The collaboration’s findings confirm the existence of gravitational waves predicted by Albert Einstein’s 1915 general theory of relativity and introduce a revolutionary new way of understanding the universe through gravitational wave astronomy. Six Rochester Institute of Technology researchers are among the authors on the upcoming paper in Physical Review Letters.

The LIGO paper prominently cites 2005 landmark research on binary black hole mergers led by Manuela Campanelli, director of RIT’s Center for Computational Relativity and Gravitation (https://www.rit.edu/news/story.php?id=54596). The signal detected by LIGO matches the numerical model of the waveform confirmed by RIT researchers and predicted in their 2005 breakthrough science, “Accurate Evolutions of Orbiting Black-Hole Binaries without Excision,” originally published in Physical Review Letters, on March 22, 2006. The paper recently appeared in the American Physical Society’s curated collection of seminal papers celebrating 100 years of Einstein’s theory of general relativity.

Based on this milestone work from a decade ago, RIT researchers at the center, Carlos Lousto and James Healy, numerically modeled the merger of a pair of black holes and simulated gravitational waveforms. The actual wave patterns LIGO detected on Sept. 14, 2015, matched the simulations Lousto and Healy had created.
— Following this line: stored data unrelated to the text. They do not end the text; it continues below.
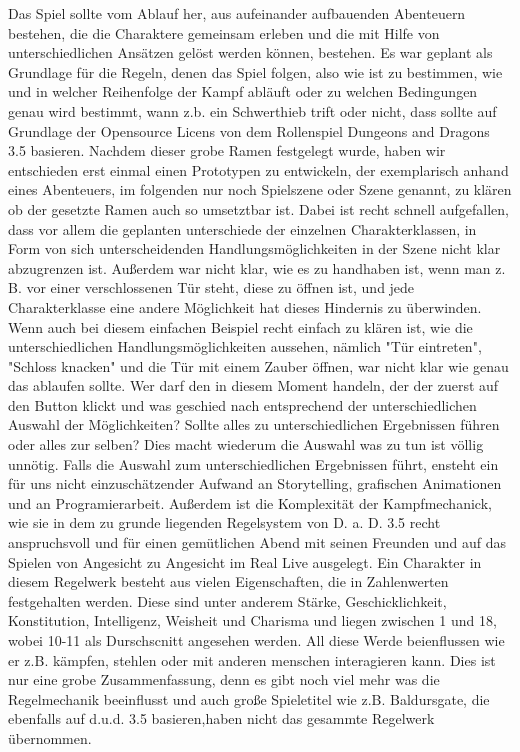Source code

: Das Spiel sollte vom Ablauf her, aus aufeinander aufbauenden Abenteuern bestehen, die die Charaktere gemeinsam erleben und die mit Hilfe von unterschiedlichen Ansätzen gelöst werden können, bestehen.
Es war geplant als Grundlage für die Regeln, denen das Spiel folgen, also wie ist zu bestimmen, wie und in welcher Reihenfolge der Kampf abläuft oder zu welchen Bedingungen genau wird bestimmt, wann z.b. ein Schwerthieb trift oder nicht, dass sollte auf Grundlage der Opensource Licens von dem Rollenspiel Dungeons and Dragons 3.5 basieren.
Nachdem dieser grobe Ramen festgelegt wurde, haben wir entschieden erst einmal einen Prototypen zu entwickeln, der exemplarisch anhand eines Abenteuers, im folgenden nur noch Spielszene oder Szene genannt, zu klären ob der gesetzte Ramen auch so umsetztbar ist. 
Dabei ist recht schnell aufgefallen, dass vor allem die geplanten unterschiede der einzelnen Charakterklassen, in Form von sich unterscheidenden Handlungsmöglichkeiten in der Szene nicht klar abzugrenzen ist. Außerdem war nicht klar, wie es zu handhaben ist, wenn man z. B. vor einer verschlossenen Tür steht, diese zu öffnen ist, und jede Charakterklasse eine andere Möglichkeit hat dieses Hindernis zu überwinden. Wenn auch bei diesem einfachen Beispiel recht einfach zu klären ist, wie die unterschiedlichen Handlungsmöglichkeiten aussehen, nämlich "Tür eintreten", "Schloss knacken" und die Tür mit einem Zauber öffnen, war nicht klar wie genau das ablaufen sollte. Wer darf den in diesem Moment handeln, der der zuerst auf den Button klickt und was geschied nach entsprechend der unterschiedlichen Auswahl der Möglichkeiten? Sollte alles zu unterschiedlichen Ergebnissen führen oder alles zur selben? Dies macht wiederum die Auswahl was zu tun ist völlig unnötig. Falls die Auswahl zum unterschiedlichen Ergebnissen führt, ensteht ein für uns nicht einzuschätzender Aufwand an Storytelling, grafischen Animationen und an Programierarbeit. Außerdem ist die Komplexität der Kampfmechanick, wie sie in dem zu grunde liegenden Regelsystem von D. a. D. 3.5 recht anspruchsvoll und für einen gemütlichen Abend mit seinen Freunden und auf das Spielen von Angesicht zu Angesicht im Real Live ausgelegt. 
Ein Charakter in diesem Regelwerk besteht aus vielen Eigenschaften, die in Zahlenwerten festgehalten werden. Diese sind unter anderem Stärke, Geschicklichkeit, Konstitution, Intelligenz, Weisheit und Charisma und liegen zwischen 1 und 18, wobei 10-11 als Durschscnitt angesehen werden. All diese Werde beienflussen wie er z.B. kämpfen, stehlen oder mit anderen menschen interagieren kann. Dies ist nur eine grobe Zusammenfassung, denn es gibt noch viel mehr was die Regelmechanik beeinflusst und auch große Spieletitel wie z.B. Baldursgate, die ebenfalls auf d.u.d. 3.5 basieren,haben nicht das gesammte Regelwerk übernommen. 
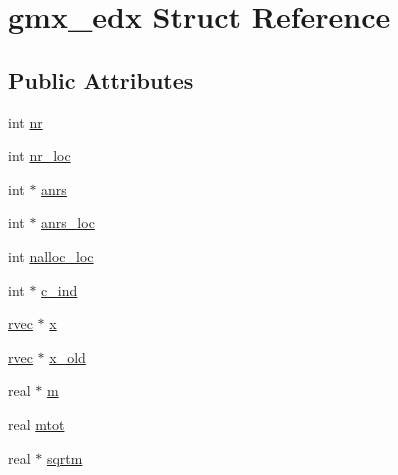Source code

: \hypertarget{structgmx__edx}{\section{gmx\-\_\-edx \-Struct \-Reference}
\label{structgmx__edx}
}
\subsection*{\-Public \-Attributes}
\begin{DoxyCompactItemize}
\item 
int \hyperlink{structgmx__edx_abc3897fbe59e56cf815b6fe48a57d511}{nr}
\item 
int \hyperlink{structgmx__edx_a6a29f93a9eedc6ca6bdf9e3ec97f9ef4}{nr\-\_\-loc}
\item 
int $\ast$ \hyperlink{structgmx__edx_a8123a5a962388d22c0e0e756389c7cd5}{anrs}
\item 
int $\ast$ \hyperlink{structgmx__edx_afddeab964a2c237f27164c40da3c2f56}{anrs\-\_\-loc}
\item 
int \hyperlink{structgmx__edx_a8cced363379cca57baff252e5ba2cdf4}{nalloc\-\_\-loc}
\item 
int $\ast$ \hyperlink{structgmx__edx_a9844f702f1459cbe590b8fd29714741d}{c\-\_\-ind}
\item 
\hyperlink{share_2template_2gromacs_2types_2simple_8h_aa02a552a4abd2f180c282a083dc3a999}{rvec} $\ast$ \hyperlink{structgmx__edx_a7db9a3b1ee8482cdc0ece1db3699ec7c}{x}
\item 
\hyperlink{share_2template_2gromacs_2types_2simple_8h_aa02a552a4abd2f180c282a083dc3a999}{rvec} $\ast$ \hyperlink{structgmx__edx_aad198cc809f55ae2e8a3735a9ad6a59f}{x\-\_\-old}
\item 
real $\ast$ \hyperlink{structgmx__edx_a40eb4b65f28f529da78aad9929ef1976}{m}
\item 
real \hyperlink{structgmx__edx_ae0d3be10c27c2f924123c4701f3181ae}{mtot}
\item 
real $\ast$ \hyperlink{structgmx__edx_ae55ad4c2c4527dd18ab12d05ddd9d37a}{sqrtm}
\end{DoxyCompactItemize}


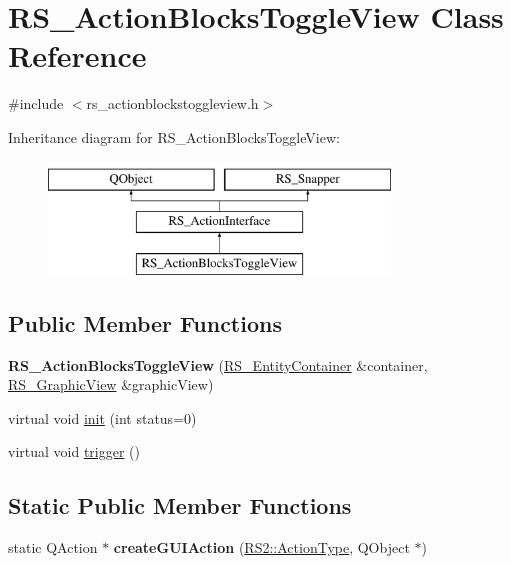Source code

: \hypertarget{classRS__ActionBlocksToggleView}{\section{R\-S\-\_\-\-Action\-Blocks\-Toggle\-View Class Reference}
\label{classRS__ActionBlocksToggleView}
}


{\ttfamily \#include $<$rs\-\_\-actionblockstoggleview.\-h$>$}

Inheritance diagram for R\-S\-\_\-\-Action\-Blocks\-Toggle\-View\-:\begin{figure}[H]
\begin{center}
\leavevmode
\includegraphics[height=3.000000cm]{classRS__ActionBlocksToggleView}
\end{center}
\end{figure}
\subsection*{Public Member Functions}
\begin{DoxyCompactItemize}
\item 
\hypertarget{classRS__ActionBlocksToggleView_acd701a128b0e3ba46e523187d02f3645}{{\bfseries R\-S\-\_\-\-Action\-Blocks\-Toggle\-View} (\hyperlink{classRS__EntityContainer}{R\-S\-\_\-\-Entity\-Container} \&container, \hyperlink{classRS__GraphicView}{R\-S\-\_\-\-Graphic\-View} \&graphic\-View)}\label{classRS__ActionBlocksToggleView_acd701a128b0e3ba46e523187d02f3645}

\item 
virtual void \hyperlink{classRS__ActionBlocksToggleView_a5aea3008bc4861591c1f4514ffe1d0ef}{init} (int status=0)
\item 
virtual void \hyperlink{classRS__ActionBlocksToggleView_a43f3d67b4c695cc34a676559fcd8da1a}{trigger} ()
\end{DoxyCompactItemize}
\subsection*{Static Public Member Functions}
\begin{DoxyCompactItemize}
\item 
\hypertarget{classRS__ActionBlocksToggleView_a81ce4517731af7f489c7a7cba5ef3aa1}{static Q\-Action $\ast$ {\bfseries create\-G\-U\-I\-Action} (\hyperlink{classRS2_afe3523e0bc41fd637b892321cfc4b9d7}{R\-S2\-::\-Action\-Type}, Q\-Object $\ast$)}\label{classRS__ActionBlocksToggleView_a81ce4517731af7f489c7a7cba5ef3aa1}

\end{DoxyCompactItemize}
“The direct observation of a binary black hole merger by LIGO is an amazing confirmation of our theoretical calculations,” said Campanelli, professor in RIT’s School of Mathematical Sciences and an American Physical Society Fellow. “This is a historic moment in science.”
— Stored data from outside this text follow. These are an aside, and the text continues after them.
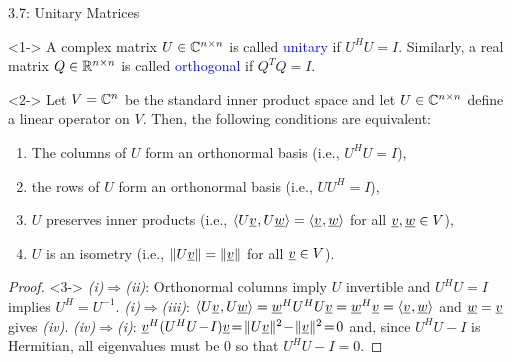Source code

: \documentclass[10pt,english,aspectratio=169]{beamer}
\begin{document}
\begin{frame}[shrink=2]{3.7: Unitary Matrices}

\vspace{-1.5mm}

\begin{definition}<1->
A complex matrix $U\in \ComplexNumbers^{n\times n}$ is called \textcolor{blue}{unitary} if $U^H U = I$.
Similarly, a real matrix $Q\in \RealNumbers^{n\times n}$ is called \textcolor{blue}{orthogonal} if $Q^T Q = I$.
\end{definition}

\vspace{-1.5mm}

\begin{theorem}<2->
Let $V = \ComplexNumbers^n$ be the standard inner product space and let  $U\in \ComplexNumbers^{n\times n}$ define a linear operator on $V$.
Then, the following conditions are equivalent:
\begin{enumerate}
\setlength\itemsep{0.5mm}
\item[(i)] The columns of $U$ form an orthonormal basis (i.e.,  $U^H U = I$),
\item[(ii)] the rows of $U$ form an orthonormal basis (i.e.,  $U U^H = I$),
\item[(iii)] $U$ preserves inner products (i.e., $\tinner{ U \vecnot{v} }{ U \vecnot{w} } = \tinner{ \vecnot{v} }{ \vecnot{w} }$ for all $\vecnot{v},\vecnot{w}\in V$),
\item[(iv)] $U$ is an isometry (i.e., $\| U \vecnot{v} \| = \| \vecnot{v}\|$ for all $\vecnot{v} \in V$).
\end{enumerate}
\end{theorem}

\vspace{-1.5mm}

\begin{proof}<3->
{\it(i)}$\Rightarrow${\it(ii)}: Orthonormal columns imply $U$ invertible and $U^H U = I$ implies $U^H = U^{-1}$.
{\it(i)}$\Rightarrow${\it(iii)}: $\tinner{ U \vecnot{v} }{ U \vecnot{w} } = \vecnot{w}^H U^H U \vecnot{v} = \vecnot{w}^H \vecnot{v} = \tinner{ \vecnot{v} }{ \vecnot{w} }$ and $\vecnot{w}=\vecnot{v}$ gives {\it(iv)}.
{\it(iv)}$\Rightarrow${\it(i)}:
$\vecnot{v}^H (U^H U \!-\! I) \vecnot{v} \!=\! \| U \vecnot{v} \|^2 \!-\! \| \vecnot{v} \|^2 \!=\! 0$
and, since $U^H U \!-\! I$ is Hermitian, all eigenvalues must be 0 so that $U^H U - I = 0$.
\end{proof}

\end{frame}
\end{document}
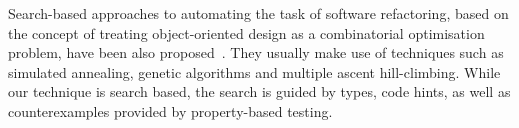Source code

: \documentclass[sigconf,review,anonymous]{acmart}
\begin{document}
Search-based approaches to automating the task of software refactoring, based
on the concept of treating object-oriented design as a combinatorial optimisation
problem, have been also proposed~\cite{search1,search2}. They usually make use of techniques such as
simulated annealing, genetic algorithms and multiple ascent hill-climbing.
While our technique is search based, the search is guided by types, code hints, as well as counterexamples
provided by property-based testing.
\end{document}
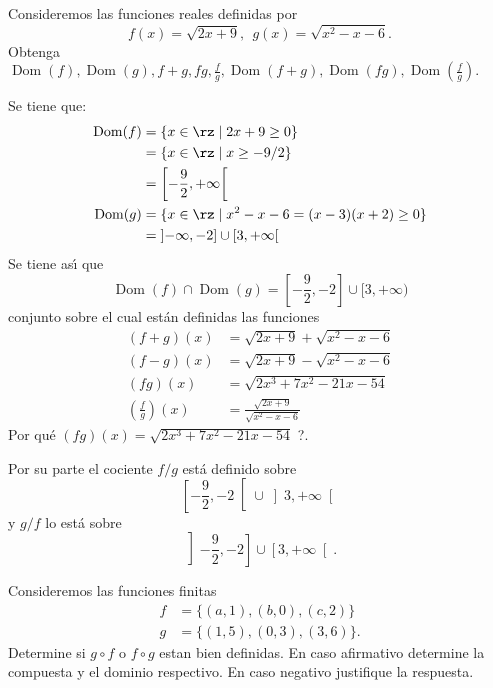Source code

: \begin{example}
Consideremos las funciones reales definidas por
\[
f(x)=\sqrt{2x+9},\ \ g(x)=\sqrt{x^{2}-x-6}.
\]
Obtenga $\operatorname*{Dom}\left(  f\right)  ,\operatorname*{Dom}\left(
g\right)  ,f+g,fg,\frac{f}{g},\operatorname*{Dom}\left(  f+g\right)
,\operatorname*{Dom}\left(  fg\right)  ,\operatorname*{Dom}\left(  \frac{f}%
{g}\right)  .$
\end{example}

\begin{sol}
Se tiene que:
\begin{align*}
\operatorname*{Dom}(f)  &  =\{x\in\rz\mid2x+9\geq0\}\\
&  =\{x\in\rz\mid x\geq-9/2\}\\
&  =\left[  -\frac{9}{2},+\infty\right[ \\
\operatorname*{Dom}(g)  &  =\{x\in\rz\mid x^{2}-x-6=(x-3)(x+2)\geq0\}\\
&  =\left]  -\infty,-2\right]  \cup\left[  3,+\infty\right[
\end{align*}
Se tiene as\'{\i} que
\[
\operatorname*{Dom}(f)\cap\operatorname*{Dom}(g)=\left[  -\frac{9}%
{2},-2\right]  \cup\lbrack3,+\infty)
\]
conjunto sobre el cual est\'{a}n definidas las funciones
\begin{align*}
(f+g)(x)  &  =\sqrt{2x+9}+\sqrt{x^{2}-x-6}\\
(f-g)(x)  &  =\sqrt{2x+9}-\sqrt{x^{2}-x-6}\\
(fg)(x)  &  =\sqrt{2x^{3}+7x^{2}-21x-54}\\
\left(  \frac{f}{g}\right)  \left(  x\right)   &  =\frac{\sqrt{2x+9}}%
{\sqrt{x^{2}-x-6}}%
\end{align*}
\textquestiondown Por qu\'{e} $\left(  fg\right)  \left(  x\right)
=\sqrt{2x^{3}+7x^{2}-21x-54}$ ?.

Por su parte el cociente $f/g$ est\'{a} definido sobre
\[
\left[  -\frac{9}{2},-2\right[  \cup\left]  3,+\infty\right[
\]
y $g/f$ lo est\'{a} sobre
\[
\left]  -\frac{9}{2},-2\right]  \cup\left[  3,+\infty\right[  .
\]



\end{sol}

\begin{example}
Consideremos las funciones finitas
\begin{align*}
f  &  =\{(a,1),(b,0),(c,2)\}\\
g  &  =\{(1,5),(0,3),(3,6)\}.
\end{align*}
Determine si $g\circ f$ o $f\circ g$ estan bien definidas. En caso afirmativo
determine la compuesta y el dominio respectivo. En caso negativo justifique la respuesta.
\end{example}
The RIT team’s breakthrough, known as the “moving puncture” approach, solved the interrelated equations for strong field gravity that comprise Einstein’s theory of general relativity. Their method radically transformed the landscape of numerical relativity — a specialized field that solves Einstein’s equations with sophisticated mathematics and supercomputers — and opened frontiers in gravitational wave astrophysics, Campanelli said.

RIT scientists used the moving puncture approach to make the first calculations of gravitational radiation from merging black holes with arbitrary masses and spins, and the discovery of large gravitational-radiation recoils from spinning supermassive black-hole mergers. The method also made possible their study of spin dynamics effects, such as spin-flips, precession and hang-up orbits, and extreme mass-ratio binaries.

“It is incredibly exciting to see the deep connections between theory and observation,” said Lousto, a co-author on both the 2006 and LIGO breakthrough papers. “This is the Holy Grail of science. To confirm amazing predictions of general relativity is a dream come true. We have witnessed a historic event, the confirmation of the 100-year-old predictions of Einstein regarding gravitational waves and our 10-year-old computation of the merger of two black holes in a single event.”

Collaborator Pedro Marronetti, program director of the division of gravitational physics at the National Science Foundation, noted that the simplicity and accuracy of their moving-puncture technique “opened up the field to a number of groups, large and small, all across the world.”
RIT associate professor Yosef Zlochower, then a postdoctoral fellow and the fourth member of Campanelli’s team, said, “We are witnessing the dawn of a new understanding of the universe,” he said. “This has been decades in the making, and we are very proud to be part of this great effort.”